Медведева М. В. Репрезентация кинематографа ХХ века в книге «Кино» Жиля Делёза

Статья посвящена философскому осмыслению феномена кинематографа на базе книги «Кино» Жиля Делёза. В работе дается представление о новой кинотерминологии Делёза. Рассматривается кино не только в контексте других искусств, но в первую очередь – в общем контексте философского мышления XX века.
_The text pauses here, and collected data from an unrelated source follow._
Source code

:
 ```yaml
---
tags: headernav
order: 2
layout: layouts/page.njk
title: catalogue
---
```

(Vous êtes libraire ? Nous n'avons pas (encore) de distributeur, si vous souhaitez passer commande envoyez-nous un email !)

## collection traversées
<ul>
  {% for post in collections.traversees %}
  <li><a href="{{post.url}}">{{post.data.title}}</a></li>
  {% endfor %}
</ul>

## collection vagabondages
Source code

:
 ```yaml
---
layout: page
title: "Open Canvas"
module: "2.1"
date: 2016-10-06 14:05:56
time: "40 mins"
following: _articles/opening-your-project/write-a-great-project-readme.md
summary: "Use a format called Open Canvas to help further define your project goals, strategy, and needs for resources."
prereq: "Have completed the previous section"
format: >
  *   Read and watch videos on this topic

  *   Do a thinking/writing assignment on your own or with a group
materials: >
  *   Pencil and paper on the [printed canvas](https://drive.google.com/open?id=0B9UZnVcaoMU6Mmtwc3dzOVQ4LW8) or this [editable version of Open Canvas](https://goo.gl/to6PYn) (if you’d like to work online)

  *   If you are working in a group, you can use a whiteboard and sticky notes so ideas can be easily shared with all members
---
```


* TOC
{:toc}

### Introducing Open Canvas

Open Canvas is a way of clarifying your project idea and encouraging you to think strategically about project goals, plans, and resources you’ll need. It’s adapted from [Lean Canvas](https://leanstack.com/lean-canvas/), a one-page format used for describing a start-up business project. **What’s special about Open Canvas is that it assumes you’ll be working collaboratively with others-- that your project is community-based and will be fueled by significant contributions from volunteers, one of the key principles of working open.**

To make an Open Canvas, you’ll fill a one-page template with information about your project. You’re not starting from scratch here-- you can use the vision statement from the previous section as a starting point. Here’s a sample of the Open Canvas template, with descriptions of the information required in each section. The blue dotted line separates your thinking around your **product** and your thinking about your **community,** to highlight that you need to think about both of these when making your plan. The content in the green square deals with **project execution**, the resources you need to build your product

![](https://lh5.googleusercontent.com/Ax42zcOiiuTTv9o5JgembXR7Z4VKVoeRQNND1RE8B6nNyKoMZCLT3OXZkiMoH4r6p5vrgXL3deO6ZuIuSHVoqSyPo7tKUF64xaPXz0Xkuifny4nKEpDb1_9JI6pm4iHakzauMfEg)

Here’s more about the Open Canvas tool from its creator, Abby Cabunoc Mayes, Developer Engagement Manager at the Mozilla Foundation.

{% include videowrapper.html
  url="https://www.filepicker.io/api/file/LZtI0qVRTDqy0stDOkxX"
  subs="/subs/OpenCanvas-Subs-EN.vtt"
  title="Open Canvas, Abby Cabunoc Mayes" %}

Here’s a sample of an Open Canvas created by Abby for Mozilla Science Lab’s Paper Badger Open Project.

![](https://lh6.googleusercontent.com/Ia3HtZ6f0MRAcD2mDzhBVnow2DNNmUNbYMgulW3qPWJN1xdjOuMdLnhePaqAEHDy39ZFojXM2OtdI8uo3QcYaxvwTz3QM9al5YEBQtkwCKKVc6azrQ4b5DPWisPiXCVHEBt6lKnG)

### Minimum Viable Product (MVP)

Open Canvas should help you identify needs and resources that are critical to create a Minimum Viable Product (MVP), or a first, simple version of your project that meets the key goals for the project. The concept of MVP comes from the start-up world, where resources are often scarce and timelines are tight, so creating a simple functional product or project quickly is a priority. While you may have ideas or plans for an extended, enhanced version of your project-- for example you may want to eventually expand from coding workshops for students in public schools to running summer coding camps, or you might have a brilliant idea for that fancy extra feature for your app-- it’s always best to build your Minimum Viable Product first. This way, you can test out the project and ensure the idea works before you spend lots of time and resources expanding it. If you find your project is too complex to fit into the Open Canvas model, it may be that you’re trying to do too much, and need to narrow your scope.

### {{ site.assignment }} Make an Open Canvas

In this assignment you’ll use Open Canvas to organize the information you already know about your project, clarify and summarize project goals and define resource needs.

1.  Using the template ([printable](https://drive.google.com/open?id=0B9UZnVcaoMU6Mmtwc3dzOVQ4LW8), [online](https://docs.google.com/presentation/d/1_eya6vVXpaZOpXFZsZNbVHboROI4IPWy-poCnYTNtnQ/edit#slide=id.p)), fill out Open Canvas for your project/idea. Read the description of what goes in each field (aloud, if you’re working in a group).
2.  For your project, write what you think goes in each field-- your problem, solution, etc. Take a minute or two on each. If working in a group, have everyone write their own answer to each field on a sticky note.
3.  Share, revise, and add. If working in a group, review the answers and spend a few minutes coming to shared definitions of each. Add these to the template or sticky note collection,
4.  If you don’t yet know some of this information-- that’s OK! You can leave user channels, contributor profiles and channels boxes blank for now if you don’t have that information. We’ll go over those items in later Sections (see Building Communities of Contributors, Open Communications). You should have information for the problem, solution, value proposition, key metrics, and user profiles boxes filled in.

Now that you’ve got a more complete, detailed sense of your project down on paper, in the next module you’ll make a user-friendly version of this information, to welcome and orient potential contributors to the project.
Ключевые слова: кинематограф, образ-движение, образ-время, имманентность, Жиль Делёз.

Medvedeva M. V. The ХХ Century Cinematograph Representation in the Book «Cinema» by Gilles Deleuze

The article is devoted to the philosophical understanding of the phenomenon of cinema on the basis of the book «Cinema» by Gilles Deleuze. In the article was described about new film terminology of Deleuze’s. The movie is viewed as not only in the context of other arts, but as well as philosophical thinking of the 20th century as primarily in the general context.

Key words: cinema, image-movement, image-time, immanence, Gilles Deleuze.